** Work task **
Gather every line of the entries that includes the word "sign".

[Excerpts from a dataset]
_ _ _ _

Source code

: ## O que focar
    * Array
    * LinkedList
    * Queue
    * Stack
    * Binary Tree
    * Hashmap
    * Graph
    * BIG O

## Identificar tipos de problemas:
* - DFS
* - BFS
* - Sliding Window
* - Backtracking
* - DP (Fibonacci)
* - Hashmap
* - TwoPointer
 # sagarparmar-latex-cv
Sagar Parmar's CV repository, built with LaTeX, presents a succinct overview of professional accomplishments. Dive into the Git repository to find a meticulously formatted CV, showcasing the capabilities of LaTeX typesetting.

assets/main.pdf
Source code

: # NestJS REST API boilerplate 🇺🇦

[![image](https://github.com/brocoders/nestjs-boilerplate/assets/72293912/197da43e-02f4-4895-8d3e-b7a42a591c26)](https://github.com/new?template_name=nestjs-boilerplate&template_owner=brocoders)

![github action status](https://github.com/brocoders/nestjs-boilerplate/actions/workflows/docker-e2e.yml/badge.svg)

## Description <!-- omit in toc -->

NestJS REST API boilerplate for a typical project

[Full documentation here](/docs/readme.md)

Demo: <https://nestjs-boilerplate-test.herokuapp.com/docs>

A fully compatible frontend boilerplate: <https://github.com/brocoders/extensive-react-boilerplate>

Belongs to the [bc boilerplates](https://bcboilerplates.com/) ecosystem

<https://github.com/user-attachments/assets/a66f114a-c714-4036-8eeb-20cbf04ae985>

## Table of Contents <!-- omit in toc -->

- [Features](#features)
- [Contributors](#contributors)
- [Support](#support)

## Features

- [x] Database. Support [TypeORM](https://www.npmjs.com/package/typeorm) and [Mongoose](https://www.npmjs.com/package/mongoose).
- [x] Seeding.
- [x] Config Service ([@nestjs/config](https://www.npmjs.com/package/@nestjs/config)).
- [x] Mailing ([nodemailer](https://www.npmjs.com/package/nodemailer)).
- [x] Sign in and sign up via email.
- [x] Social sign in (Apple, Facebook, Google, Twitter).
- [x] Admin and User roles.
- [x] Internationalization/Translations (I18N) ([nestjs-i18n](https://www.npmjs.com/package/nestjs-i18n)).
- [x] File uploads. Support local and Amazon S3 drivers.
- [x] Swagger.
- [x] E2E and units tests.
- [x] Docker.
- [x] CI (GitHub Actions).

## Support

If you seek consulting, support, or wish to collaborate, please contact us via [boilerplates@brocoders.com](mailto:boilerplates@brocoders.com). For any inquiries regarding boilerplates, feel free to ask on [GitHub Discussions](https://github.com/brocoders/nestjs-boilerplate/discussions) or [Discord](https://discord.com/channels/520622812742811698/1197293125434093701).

_ _ _ _

** The answer **
- [x] Sign in and sign up via email.
- [x] Social sign in (Apple, Facebook, Google, Twitter).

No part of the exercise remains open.